Ceramic tiles are just thin pieces of clay, usually with a colour or pattern on the face, covered with a glaze and fired to produce a surface that is extremely hard-wearing, waterproof and stain-resistant. The surface may be smooth or textured.
Tiles come in squares, commonly 4-1/4in (108mm) or 6in (152mm) square, oblongs and a small range of interlocking shapes. Some tiles are sold in metric sizes – 100mm, 150mm and 200mm, for example.
Originally, ceramic tiles had unglazed square edges, and special border tiles with one or two rounded edges had to be used to finish off at the edges of tiled areas. Now, square-edged tiles are often glazed on all four sides, or some tiles in a box have one or two glazed edges. “Universal’ tiles have angled edges so that there is no need for spacers – the correct size of gap is left for grouting.
Two sorts of plastic spacer are available for use with square-edged tiles which have no spacer lugs. Both are cruciform in shape and are tilted into the junction between four tiles (or two on a border); one type is removed once the adhesive has set; the other is smaller and left in place. An alternative is to use match slicks positioned between adjacent tiles.
For finishing off the edges of areas of ceramic tiling, you can get a plastic trim, part of which fits under the edge of the last tile. For internal corners (next to a bath, say), matching quadrant tiles can be used, and there is a special trim for sealing the gap between tiles and a kitchen worktop. Flexible silicon sealants can also be used for both these jobs.
Special-purpose ceramic tiles are also available heat-resistant tiles for around fireplaces and next to boilers and frost-resistant tiles for unheated outside WCs, for example.
Fixing tiles is relatively easy, although it can be time-consuming. They should be stuck to the wall with a special ceramic tile adhesive, and the gaps between the tiles should be filled in with hard-setting waterproof compound called grout.
A tiled surface is a cold one, and so in humid rooms it can suffer from condensation.
Cork tiles are made by slicing up pressed layers of the bark of a cork tree to produce thin panels. Most are 300mm square and about 3mm thick, but oblong panels are also available.
The surface of cork tiles is warm to the touch, but unless it is scaled (cork floor tiles, for example) it marks easily and is not easily cleaned. Tiles can be stuck to the wall with cork tile adhesive or contact adhesive, which makes them relatively easy to fix but almost impossible to remove later.
Metallic tiles are made from thin metal sheets and have hollow backs. They can be fixed to the wall with double-sided self-adhesive pads or with an adhesive. Most metallic tiles can be cut to shape with scissors though tin snips may be required for the tougher ones. Metallic tiles can also be bent to shape. The tiles are usually coloured gold, silver or copper and may have a matt or semi-gloss finish. In addition, the metallic effect may be overprinted with a pattern or an individual design. Sizes are 108mm, 150mm or 300mm square. The durability of metallic tiles varies from brand to brand – some are affected by steam. Most are damaged by abrasive cleaners.

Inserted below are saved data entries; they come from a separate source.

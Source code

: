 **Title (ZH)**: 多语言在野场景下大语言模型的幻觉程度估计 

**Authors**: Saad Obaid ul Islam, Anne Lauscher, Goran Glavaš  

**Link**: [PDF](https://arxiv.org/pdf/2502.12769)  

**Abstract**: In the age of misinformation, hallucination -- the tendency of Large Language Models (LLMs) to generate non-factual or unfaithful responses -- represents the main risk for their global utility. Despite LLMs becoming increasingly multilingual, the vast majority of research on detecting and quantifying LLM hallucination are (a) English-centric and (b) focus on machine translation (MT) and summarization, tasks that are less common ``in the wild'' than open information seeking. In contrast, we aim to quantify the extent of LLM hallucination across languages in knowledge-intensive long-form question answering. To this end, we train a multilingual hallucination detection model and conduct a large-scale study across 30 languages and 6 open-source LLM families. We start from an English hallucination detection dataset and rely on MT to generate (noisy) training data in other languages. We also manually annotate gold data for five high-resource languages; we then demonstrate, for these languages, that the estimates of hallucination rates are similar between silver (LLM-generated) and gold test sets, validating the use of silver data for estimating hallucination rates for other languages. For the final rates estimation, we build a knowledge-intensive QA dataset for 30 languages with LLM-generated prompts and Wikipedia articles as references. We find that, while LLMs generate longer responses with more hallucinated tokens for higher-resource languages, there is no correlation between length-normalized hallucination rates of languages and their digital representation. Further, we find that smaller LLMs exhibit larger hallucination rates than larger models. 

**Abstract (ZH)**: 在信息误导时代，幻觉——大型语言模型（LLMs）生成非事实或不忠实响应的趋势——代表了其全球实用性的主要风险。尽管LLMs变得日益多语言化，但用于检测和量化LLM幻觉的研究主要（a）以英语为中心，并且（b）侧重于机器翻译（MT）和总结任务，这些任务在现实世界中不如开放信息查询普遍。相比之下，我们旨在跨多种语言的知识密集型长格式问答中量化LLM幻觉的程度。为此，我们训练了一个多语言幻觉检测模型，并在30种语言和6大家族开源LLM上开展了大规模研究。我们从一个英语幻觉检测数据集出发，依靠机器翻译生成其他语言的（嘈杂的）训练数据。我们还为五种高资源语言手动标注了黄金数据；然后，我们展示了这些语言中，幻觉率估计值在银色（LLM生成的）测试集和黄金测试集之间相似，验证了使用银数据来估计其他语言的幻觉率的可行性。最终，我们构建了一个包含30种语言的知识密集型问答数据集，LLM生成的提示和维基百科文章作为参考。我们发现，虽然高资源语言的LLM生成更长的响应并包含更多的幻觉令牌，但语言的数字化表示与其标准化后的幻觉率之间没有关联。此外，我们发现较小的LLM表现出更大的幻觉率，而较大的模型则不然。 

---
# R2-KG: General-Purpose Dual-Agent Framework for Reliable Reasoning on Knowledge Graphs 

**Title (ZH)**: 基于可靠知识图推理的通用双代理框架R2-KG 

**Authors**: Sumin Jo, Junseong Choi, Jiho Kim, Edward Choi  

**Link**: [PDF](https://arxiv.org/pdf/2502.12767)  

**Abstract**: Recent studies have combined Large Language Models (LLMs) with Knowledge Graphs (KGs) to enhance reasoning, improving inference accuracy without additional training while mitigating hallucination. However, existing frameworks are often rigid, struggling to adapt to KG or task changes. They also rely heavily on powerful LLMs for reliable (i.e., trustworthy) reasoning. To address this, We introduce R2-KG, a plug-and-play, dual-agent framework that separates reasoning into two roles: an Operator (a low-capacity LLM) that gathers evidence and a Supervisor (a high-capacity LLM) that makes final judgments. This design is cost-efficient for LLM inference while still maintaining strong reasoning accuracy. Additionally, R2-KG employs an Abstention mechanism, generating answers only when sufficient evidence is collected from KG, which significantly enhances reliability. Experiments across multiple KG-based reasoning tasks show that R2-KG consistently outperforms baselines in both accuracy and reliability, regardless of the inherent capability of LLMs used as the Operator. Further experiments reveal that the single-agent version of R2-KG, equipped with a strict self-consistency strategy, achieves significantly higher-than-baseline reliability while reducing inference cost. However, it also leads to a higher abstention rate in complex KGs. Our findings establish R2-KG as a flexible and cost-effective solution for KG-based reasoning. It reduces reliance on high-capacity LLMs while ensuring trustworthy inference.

Mirror tiles are small squares of silvered glass, usually 152mm or 230mm square. Most are clear glass, but there is a choice of silver, bronze or smoke-grey finish. They are usually used for decorating the backs of alcoves and similar small areas, and are fixed to the wall with small double-sided self-adhesive pads. Unless the surface to which they are fixed is perfectly flat and true, a distorted reflection is produced from the surface of the tiles.
Brick and stone tiles are man-made simulations of real brick and stone. Some are actually wafer-thin pieces of pressed stone aggregate or slivers of brick. Most types are stuck to the wall with special adhesive. A wide range of colours, shapes and sizes is available.
Mosaics are tiny pieces of ceramic tile, usually square, though round and interlocking shapes are also available. The pieces are mounted in sheets, held together by a paper facing material that is peeled off when the mosaics have been stuck to the wall or mounted on a mesh backing. The gaps between the mosaic pieces can then be tilled with grout, as for ceramic tiles. The surface of the mosaics is hard-wearing and easy to clean, although the grouting may gradually become marked.
Mosaics are easy to fix in place, particularly around obstacles, since the sheets can be cut approximately to the desired profile and minor irregularities can be taken up with the grouting, or with cut pieces of mosaic. They are, however, comparatively expensive.